Items listed in a dataset

[Start of section]

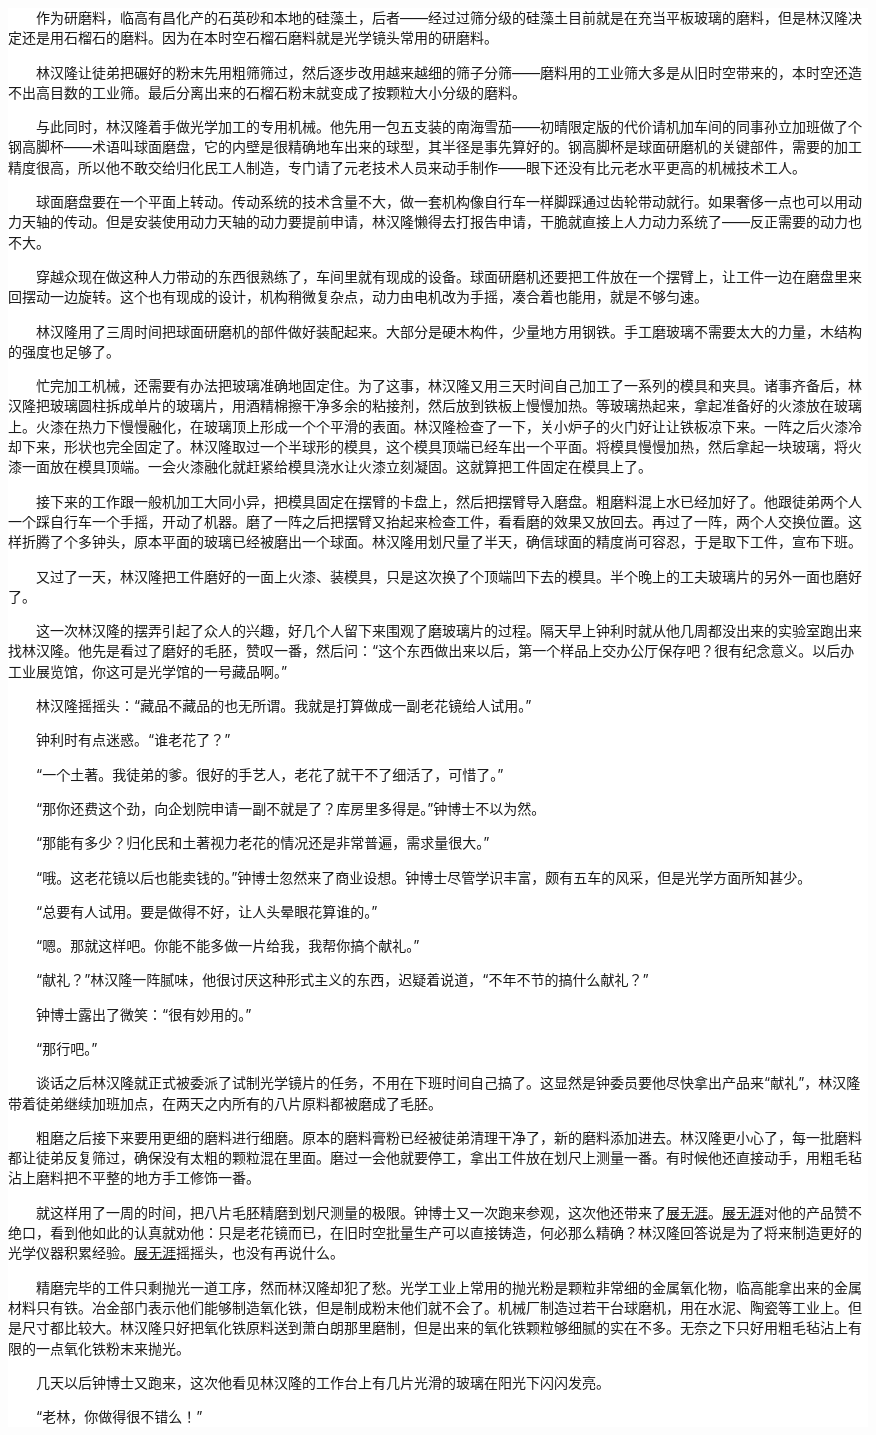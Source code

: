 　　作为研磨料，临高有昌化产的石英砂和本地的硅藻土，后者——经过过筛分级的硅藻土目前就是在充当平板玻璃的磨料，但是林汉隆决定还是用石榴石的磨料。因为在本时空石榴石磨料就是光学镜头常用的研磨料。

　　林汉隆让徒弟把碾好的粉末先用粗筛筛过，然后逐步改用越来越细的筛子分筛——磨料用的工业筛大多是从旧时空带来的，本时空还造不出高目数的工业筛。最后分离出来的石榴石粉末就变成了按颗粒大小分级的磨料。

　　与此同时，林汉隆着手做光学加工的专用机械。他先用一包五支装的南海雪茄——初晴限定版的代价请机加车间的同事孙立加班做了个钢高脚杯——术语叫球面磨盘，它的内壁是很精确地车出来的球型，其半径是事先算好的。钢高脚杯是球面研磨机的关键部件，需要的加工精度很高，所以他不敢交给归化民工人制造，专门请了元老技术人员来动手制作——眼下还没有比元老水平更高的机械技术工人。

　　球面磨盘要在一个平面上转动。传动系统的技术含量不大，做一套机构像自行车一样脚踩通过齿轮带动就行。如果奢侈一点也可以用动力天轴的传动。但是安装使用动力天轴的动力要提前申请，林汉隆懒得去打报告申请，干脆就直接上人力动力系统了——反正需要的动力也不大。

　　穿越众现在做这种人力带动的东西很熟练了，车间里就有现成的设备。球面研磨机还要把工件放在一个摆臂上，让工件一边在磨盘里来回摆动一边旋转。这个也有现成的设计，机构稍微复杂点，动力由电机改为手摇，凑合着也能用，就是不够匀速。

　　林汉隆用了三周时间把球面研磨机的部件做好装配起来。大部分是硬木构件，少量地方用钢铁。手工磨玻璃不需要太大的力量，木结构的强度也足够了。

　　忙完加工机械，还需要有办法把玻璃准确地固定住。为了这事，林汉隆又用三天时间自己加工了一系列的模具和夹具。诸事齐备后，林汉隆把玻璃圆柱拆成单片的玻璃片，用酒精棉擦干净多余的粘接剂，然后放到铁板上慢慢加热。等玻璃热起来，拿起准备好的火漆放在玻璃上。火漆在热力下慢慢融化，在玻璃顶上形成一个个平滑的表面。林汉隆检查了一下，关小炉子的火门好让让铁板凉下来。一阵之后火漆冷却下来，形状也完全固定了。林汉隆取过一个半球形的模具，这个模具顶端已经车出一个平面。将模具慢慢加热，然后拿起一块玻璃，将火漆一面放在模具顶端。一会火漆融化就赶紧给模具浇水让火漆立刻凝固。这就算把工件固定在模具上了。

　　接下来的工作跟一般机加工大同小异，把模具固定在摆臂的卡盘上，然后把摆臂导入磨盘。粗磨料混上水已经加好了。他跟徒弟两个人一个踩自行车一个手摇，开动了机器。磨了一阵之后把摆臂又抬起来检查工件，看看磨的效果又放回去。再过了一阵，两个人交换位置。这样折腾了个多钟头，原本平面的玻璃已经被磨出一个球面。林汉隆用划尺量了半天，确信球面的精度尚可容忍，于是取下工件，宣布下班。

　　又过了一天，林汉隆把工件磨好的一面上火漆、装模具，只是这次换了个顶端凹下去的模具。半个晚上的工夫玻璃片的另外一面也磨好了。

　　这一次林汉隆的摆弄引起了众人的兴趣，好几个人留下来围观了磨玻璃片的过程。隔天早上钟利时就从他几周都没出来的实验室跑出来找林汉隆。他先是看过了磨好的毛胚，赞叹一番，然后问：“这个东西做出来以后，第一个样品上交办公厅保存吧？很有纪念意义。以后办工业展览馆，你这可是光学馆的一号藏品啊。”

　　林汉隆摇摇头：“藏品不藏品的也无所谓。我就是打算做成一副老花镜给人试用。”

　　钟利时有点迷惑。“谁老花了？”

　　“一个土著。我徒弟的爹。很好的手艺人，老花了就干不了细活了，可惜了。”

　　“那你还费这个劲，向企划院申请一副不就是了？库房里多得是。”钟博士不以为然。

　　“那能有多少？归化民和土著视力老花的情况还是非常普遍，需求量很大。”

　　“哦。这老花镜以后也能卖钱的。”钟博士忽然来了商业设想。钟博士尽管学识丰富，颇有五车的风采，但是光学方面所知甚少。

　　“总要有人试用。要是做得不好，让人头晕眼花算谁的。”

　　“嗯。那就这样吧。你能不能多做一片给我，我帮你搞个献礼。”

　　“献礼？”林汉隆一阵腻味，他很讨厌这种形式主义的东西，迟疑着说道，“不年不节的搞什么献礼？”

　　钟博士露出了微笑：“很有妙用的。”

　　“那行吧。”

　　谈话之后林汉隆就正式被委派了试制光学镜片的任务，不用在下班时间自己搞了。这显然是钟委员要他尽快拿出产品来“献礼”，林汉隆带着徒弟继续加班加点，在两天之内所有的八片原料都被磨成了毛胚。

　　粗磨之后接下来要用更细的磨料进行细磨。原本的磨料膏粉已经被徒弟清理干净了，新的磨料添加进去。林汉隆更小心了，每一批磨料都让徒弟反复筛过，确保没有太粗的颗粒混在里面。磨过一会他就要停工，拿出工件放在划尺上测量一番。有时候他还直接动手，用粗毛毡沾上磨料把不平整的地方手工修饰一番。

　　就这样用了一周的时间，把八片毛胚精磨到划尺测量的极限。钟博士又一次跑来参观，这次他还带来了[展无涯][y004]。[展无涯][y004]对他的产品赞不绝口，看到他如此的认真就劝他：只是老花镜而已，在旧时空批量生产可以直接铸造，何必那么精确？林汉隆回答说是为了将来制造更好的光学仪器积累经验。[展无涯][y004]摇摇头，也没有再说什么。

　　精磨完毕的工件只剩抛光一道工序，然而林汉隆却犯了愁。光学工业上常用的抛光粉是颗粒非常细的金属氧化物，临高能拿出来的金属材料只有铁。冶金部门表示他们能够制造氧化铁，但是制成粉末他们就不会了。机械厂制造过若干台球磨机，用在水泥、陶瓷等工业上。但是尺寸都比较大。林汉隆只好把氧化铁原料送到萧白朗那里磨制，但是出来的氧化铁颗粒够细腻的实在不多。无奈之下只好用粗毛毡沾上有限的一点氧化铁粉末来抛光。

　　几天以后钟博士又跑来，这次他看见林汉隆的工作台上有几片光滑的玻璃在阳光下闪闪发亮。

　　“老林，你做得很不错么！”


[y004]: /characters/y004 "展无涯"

[End of section]
[Start of section]

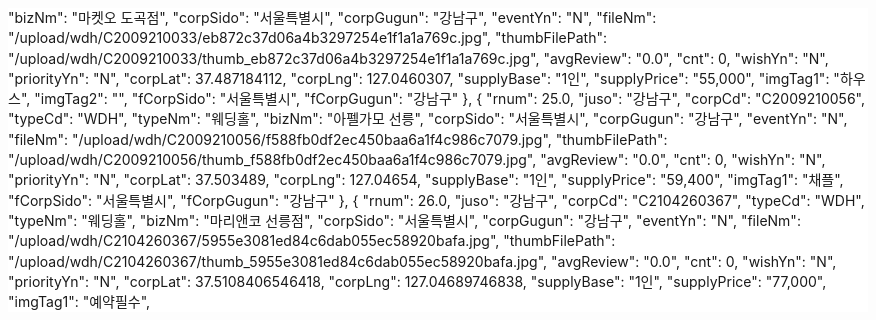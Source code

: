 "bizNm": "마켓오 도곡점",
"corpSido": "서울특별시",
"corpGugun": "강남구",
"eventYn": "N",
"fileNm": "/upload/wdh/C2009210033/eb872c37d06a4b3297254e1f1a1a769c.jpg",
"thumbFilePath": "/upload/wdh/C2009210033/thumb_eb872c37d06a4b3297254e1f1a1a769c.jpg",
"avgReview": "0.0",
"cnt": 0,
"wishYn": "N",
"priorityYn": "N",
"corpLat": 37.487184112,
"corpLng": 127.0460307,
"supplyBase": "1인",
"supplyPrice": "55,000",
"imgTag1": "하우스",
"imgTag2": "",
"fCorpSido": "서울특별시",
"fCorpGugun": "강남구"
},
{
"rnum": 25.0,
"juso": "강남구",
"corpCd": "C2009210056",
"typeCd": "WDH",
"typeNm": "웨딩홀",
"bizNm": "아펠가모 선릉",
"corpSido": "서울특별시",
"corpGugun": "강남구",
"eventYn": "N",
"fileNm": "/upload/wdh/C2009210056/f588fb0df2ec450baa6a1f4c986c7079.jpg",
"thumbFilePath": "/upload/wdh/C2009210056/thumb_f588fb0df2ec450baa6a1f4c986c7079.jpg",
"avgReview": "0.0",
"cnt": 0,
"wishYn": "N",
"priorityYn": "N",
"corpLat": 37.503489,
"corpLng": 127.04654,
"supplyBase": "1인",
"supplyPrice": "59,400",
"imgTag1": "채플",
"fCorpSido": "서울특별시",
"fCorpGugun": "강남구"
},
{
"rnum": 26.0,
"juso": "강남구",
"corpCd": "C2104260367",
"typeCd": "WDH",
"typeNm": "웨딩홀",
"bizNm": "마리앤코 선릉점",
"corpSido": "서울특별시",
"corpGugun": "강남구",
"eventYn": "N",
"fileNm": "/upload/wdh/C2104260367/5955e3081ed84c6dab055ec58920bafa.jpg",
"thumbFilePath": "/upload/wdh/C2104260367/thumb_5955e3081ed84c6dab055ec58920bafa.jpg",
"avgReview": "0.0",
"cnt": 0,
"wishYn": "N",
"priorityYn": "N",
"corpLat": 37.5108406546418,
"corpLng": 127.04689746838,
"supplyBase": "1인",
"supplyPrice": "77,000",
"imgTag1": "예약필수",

[End of section]

Work instructions.
Search the entries for the word "supplyPrice" and show every line that has it.

Exercise output.
"supplyPrice": "55,000",
"supplyPrice": "59,400",
"supplyPrice": "77,000",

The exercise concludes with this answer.